Read through the entries below and copy each line where "Whether" turns up.
[RECORDS TO USE]
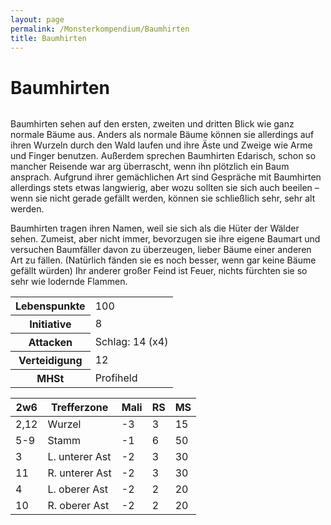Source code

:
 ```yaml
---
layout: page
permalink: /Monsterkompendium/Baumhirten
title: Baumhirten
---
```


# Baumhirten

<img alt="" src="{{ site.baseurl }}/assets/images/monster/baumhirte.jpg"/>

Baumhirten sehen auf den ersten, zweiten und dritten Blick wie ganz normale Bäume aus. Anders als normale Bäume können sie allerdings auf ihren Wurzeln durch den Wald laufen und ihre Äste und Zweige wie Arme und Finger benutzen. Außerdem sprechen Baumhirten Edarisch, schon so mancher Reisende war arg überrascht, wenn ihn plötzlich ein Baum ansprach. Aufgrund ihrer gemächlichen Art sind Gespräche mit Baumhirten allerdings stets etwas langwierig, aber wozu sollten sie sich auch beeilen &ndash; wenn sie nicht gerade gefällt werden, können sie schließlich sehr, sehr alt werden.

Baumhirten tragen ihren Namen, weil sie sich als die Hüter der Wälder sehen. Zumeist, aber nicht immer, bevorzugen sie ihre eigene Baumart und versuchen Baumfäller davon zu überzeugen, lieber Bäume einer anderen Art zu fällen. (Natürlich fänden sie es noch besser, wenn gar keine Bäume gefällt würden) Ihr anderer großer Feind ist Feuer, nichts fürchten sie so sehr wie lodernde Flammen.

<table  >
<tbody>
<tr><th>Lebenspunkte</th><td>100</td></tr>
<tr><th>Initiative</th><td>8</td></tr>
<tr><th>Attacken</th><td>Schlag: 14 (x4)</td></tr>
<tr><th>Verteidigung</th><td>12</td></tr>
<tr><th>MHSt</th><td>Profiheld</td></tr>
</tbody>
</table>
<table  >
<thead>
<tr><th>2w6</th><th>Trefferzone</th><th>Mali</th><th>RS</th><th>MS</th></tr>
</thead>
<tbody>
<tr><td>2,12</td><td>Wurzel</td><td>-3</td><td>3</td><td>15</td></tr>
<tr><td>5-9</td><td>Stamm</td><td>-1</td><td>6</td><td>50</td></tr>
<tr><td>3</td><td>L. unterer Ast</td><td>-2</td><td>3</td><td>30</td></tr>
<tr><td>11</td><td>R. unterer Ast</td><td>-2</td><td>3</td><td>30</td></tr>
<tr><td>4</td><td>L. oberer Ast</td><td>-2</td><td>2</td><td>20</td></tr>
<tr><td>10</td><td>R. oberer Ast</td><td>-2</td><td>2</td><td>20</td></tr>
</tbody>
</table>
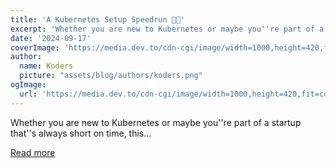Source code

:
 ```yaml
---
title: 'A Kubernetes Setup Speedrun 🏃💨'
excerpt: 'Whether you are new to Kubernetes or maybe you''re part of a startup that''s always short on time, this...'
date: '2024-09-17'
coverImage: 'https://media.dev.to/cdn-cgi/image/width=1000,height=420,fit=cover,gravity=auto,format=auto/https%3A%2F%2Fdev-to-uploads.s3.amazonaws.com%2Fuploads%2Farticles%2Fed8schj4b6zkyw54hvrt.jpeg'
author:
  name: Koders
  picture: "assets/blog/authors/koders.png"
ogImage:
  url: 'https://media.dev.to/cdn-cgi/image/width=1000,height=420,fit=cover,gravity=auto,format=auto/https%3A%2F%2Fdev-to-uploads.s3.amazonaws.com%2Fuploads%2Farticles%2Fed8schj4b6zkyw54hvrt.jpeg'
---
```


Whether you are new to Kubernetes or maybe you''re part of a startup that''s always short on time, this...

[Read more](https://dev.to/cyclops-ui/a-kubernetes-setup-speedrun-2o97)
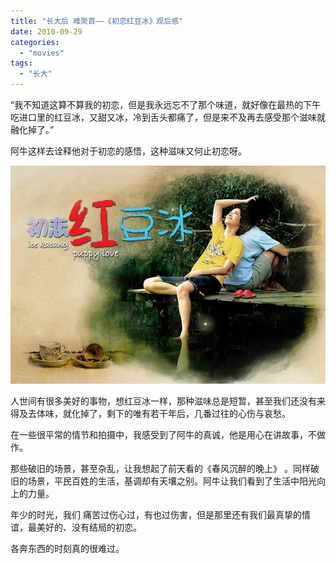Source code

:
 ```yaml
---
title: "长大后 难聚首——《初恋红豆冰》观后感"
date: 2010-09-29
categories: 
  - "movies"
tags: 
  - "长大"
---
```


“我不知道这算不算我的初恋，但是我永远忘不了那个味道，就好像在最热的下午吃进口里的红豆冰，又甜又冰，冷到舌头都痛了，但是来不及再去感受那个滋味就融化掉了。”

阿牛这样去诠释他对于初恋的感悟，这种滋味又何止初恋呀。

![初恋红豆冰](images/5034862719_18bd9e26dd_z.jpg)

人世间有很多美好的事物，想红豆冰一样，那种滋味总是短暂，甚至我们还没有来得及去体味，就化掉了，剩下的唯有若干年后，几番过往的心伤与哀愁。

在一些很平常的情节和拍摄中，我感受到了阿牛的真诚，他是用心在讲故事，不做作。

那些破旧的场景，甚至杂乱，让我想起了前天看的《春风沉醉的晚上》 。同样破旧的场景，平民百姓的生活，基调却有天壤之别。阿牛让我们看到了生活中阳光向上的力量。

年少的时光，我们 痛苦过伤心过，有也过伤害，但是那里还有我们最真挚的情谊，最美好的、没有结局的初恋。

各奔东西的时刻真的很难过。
[/RECORDS TO USE]
SOLVED PROBLEM =>
excerpt: 'Whether you are new to Kubernetes or maybe you''re part of a startup that''s always short on time, this...'
Whether you are new to Kubernetes or maybe you''re part of a startup that''s always short on time, this...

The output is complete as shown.